Luke headed directly for a giant climbing rock and began putting his Croc-clad feet into child-sized toeholds, grinning. Matthew was soon shrieking down the slide, Isabella fast behind him, both of them laughing. All was well.
I turned to greet some mothers I know, cooed over a five-month-old princess, let my gaze scan the park every now again, seeking the children, one by one. Luke = rock. Matthew = swings. Isabella = slide.
Check. Check. Check.
A few minutes passed and I again eye-swept the area: Luke is still on the rock. Matthew is playing soccer, while nearby, Isabella builds sandcastles. Wow, Luke must love those rocks. He’s been in that same spot for about 5 minute….
I jogged over and was mortified to discover that Luke hadn’t been gazing about in wonder, as I’d assumed. Instead, he’d gotten stuck and then scared and, unable to move had been crying the whole freaking time.
Feeling awful, I quickly scooped him off the rock and into my arms, shushing and bouncing his heaving little body. I then glanced over to the three mothers standing a few steps away, let my jaw drop as they merely glanced back and walked away.
My son had been BAWLING for close to 5 minutes and they did nothing. Not. One. Bloody.Thing. No helping him up or down, no motioning me over. NOTHING.

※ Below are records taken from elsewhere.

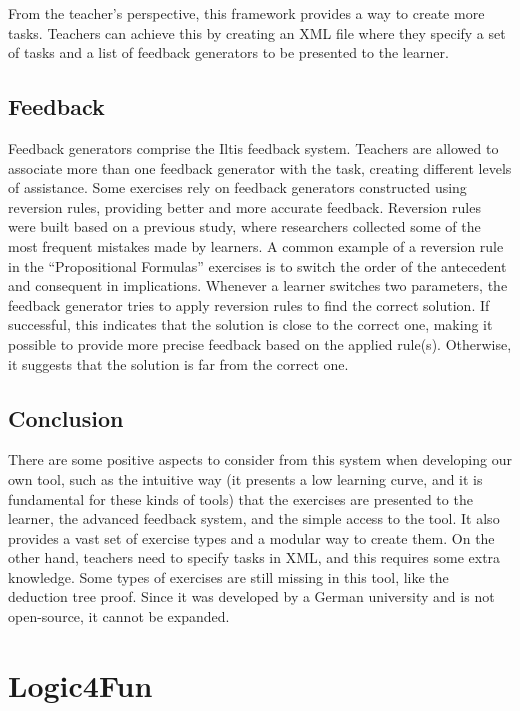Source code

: From the teacher’s perspective, this framework provides a way to create more tasks. Teachers can achieve this by creating an XML file where they specify a set of tasks and a list of feedback generators to be presented to the learner.

\subsection{Feedback}
\label{chap:iltis-feedback}
Feedback generators comprise the Iltis feedback system. Teachers are allowed to associate more than one feedback generator with the task, creating different levels of assistance. Some exercises rely on feedback generators constructed using reversion rules, providing better and more accurate feedback. Reversion rules were built based on a previous study, where researchers collected some of the most frequent mistakes made by learners. A common example of a reversion rule in the “Propositional Formulas” exercises is to switch the order of the antecedent and consequent in implications. Whenever a learner switches two parameters, the feedback generator tries to apply reversion rules to find the correct solution. If successful, this indicates that the solution is close to the correct one, making it possible to provide more precise feedback based on the applied rule(s). Otherwise, it suggests that the solution is far from the correct one.

\subsection{Conclusion}
There are some positive aspects to consider from this system when developing our own tool, such as the intuitive way (it presents a low learning curve, and it is fundamental for these kinds of tools) that the exercises are presented to the learner, the advanced feedback system, and the simple access to the tool. It also provides a vast set of exercise types and a modular way to create them. On the other hand, teachers need to specify tasks in XML, and this requires some extra knowledge. Some types of exercises are still missing in this tool, like the deduction tree proof. Since it was developed by a German university and is not open-source, it cannot be expanded.

\section{Logic4Fun}


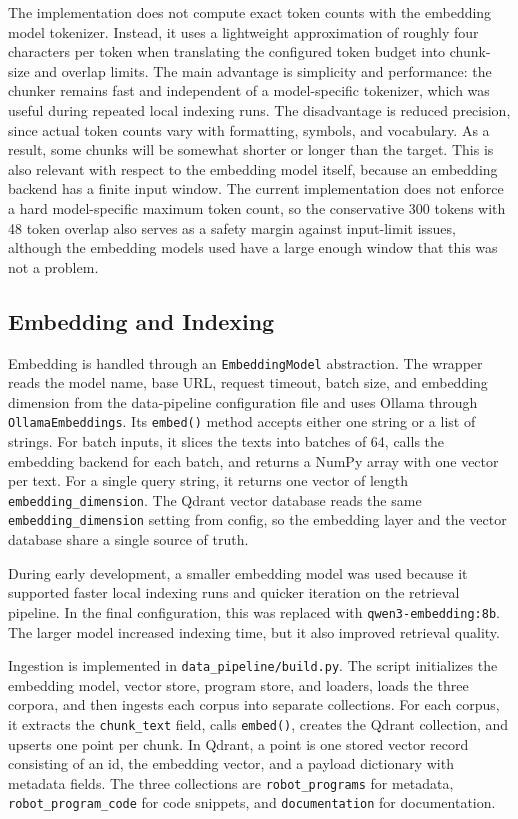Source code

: The implementation does not compute exact token counts with the embedding model tokenizer. Instead, it uses a lightweight approximation of roughly four characters per token when translating the configured token budget into chunk-size and overlap limits. The main advantage is simplicity and performance: the chunker remains fast and independent of a model-specific tokenizer, which was useful during repeated local indexing runs. The disadvantage is reduced precision, since actual token counts vary with formatting, symbols, and vocabulary. As a result, some chunks will be somewhat shorter or longer than the target. This is also relevant with respect to the embedding model itself, because an embedding backend has a finite input window. The current implementation does not enforce a hard model-specific maximum token count, so the conservative 300 tokens with 48 token overlap also serves as a safety margin against input-limit issues, although the embedding models used have a large enough window that this was not a problem.

\subsection{Embedding and Indexing}
Embedding is handled through an \texttt{EmbeddingModel} abstraction. The wrapper reads the model name, base URL, request timeout, batch size, and embedding dimension from the data-pipeline configuration file and uses Ollama through \texttt{OllamaEmbeddings}. Its \texttt{embed()} method accepts either one string or a list of strings. For batch inputs, it slices the texts into batches of 64, calls the embedding backend for each batch, and returns a NumPy array with one vector per text. For a single query string, it returns one vector of length \texttt{embedding\_dimension}. The Qdrant vector database reads the same \texttt{embedding\_dimension} setting from config, so the embedding layer and the vector database share a single source of truth.

During early development, a smaller embedding model was used because it supported faster local indexing runs and quicker iteration on the retrieval pipeline. In the final configuration, this was replaced with \texttt{qwen3-embedding:8b}. The larger model increased indexing time, but it also improved retrieval quality.

Ingestion is implemented in \texttt{data\_pipeline/build.py}. The script initializes the embedding model, vector store, program store, and loaders, loads the three corpora, and then ingests each corpus into separate collections. For each corpus, it extracts the \texttt{chunk\_text} field, calls \texttt{embed()}, creates the Qdrant collection, and upserts one point per chunk. In Qdrant, a point is one stored vector record consisting of an id, the embedding vector, and a payload dictionary with metadata fields. The three collections are \texttt{robot\_programs} for metadata, \texttt{robot\_program\_code} for code snippets, and \texttt{documentation} for documentation.

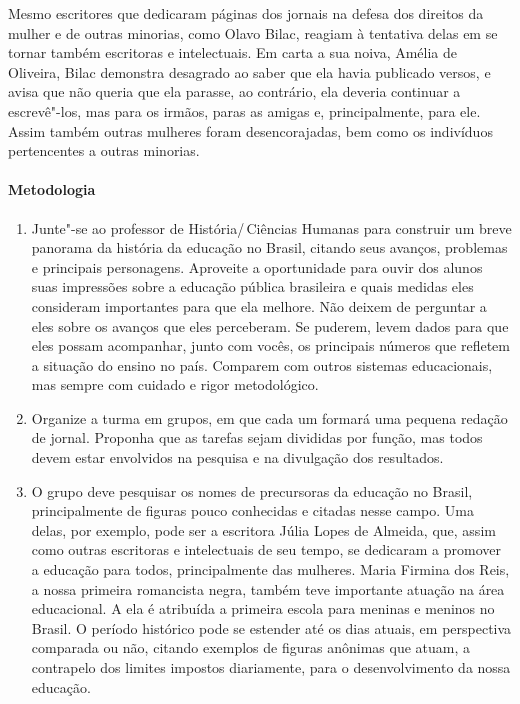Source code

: \documentclass[12pt]{extarticle}
\begin{document}
Mesmo escritores que dedicaram páginas dos jornais na defesa dos
direitos da mulher e de outras minorias, como Olavo Bilac, reagiam à
tentativa delas em se tornar também escritoras e intelectuais. Em carta
a sua noiva, Amélia de Oliveira, Bilac demonstra desagrado ao saber que
ela havia publicado versos, e avisa que não queria que ela parasse, ao
contrário, ela deveria continuar a escrevê"-los, mas para os irmãos,
paras as amigas e, principalmente, para ele. Assim também outras
mulheres foram desencorajadas, bem como os indivíduos pertencentes a
outras minorias.

\paragraph{Metodologia} 
\begin{enumerate}
\item
Junte"-se ao professor de História/\,Ciências Humanas para construir 
um breve panorama da história da
educação no Brasil, citando seus avanços, problemas e principais
personagens. Aproveite a oportunidade para ouvir dos alunos suas
impressões sobre a educação pública brasileira e quais medidas eles
consideram importantes para que ela melhore. Não deixem de perguntar a
eles sobre os avanços que eles perceberam. Se puderem, levem dados
para que eles possam acompanhar, junto com vocês,
os principais números que refletem a situação do ensino no país. Comparem
com outros sistemas educacionais, mas sempre com cuidado e rigor
metodológico.

\item
Organize a turma em grupos, em que cada um formará uma pequena
redação de jornal. Proponha que as tarefas sejam divididas por função,
mas todos devem estar envolvidos na pesquisa e na divulgação dos
resultados.

\item
O grupo deve pesquisar os nomes de precursoras da educação no Brasil,
principalmente de figuras pouco conhecidas e citadas nesse campo. Uma
delas, por exemplo, pode ser a escritora Júlia Lopes de Almeida, que,
assim como outras escritoras e intelectuais de seu tempo, se dedicaram a
promover a educação para todos, principalmente das mulheres. Maria
Firmina dos Reis, a nossa primeira romancista negra, também teve
importante atuação na área educacional. A ela é atribuída a primeira
escola para meninas e meninos no Brasil. O período histórico pode se
estender até os dias atuais, em perspectiva comparada ou não, citando
exemplos de figuras anônimas que atuam, a contrapelo dos limites
impostos diariamente, para o desenvolvimento da nossa educação.


\end{enumerate}
\end{document}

This has irritated and saddened me so much. I cannot seem to let it go:
First of all, I am angry with myself for not noticing sooner, but I refuse to beat myself for it any longer. All afternoon is enough. But am also angry at three –count ‘em, THREE – mothers who could not step out of their own comfort zone long enough to wind an arm around a crying child and help him to safety.
It takes a village, my ass.
A friend suggested that it’s society’s fault – that people are too afraid to reach out for fear of being sued or misunderstood or worse.
I guess I get that. I don’t actually accept that – especially not for me or my children – but I get it. But it saddens and angers me, all the same. Is THIS what we’re teaching our children - to be afraid to offer a helping hand? To know that strangers are not friends we haven’t met yet?
Surely, that can’t be right.
If you were those mothers, what would you have done? Any similar stories out there?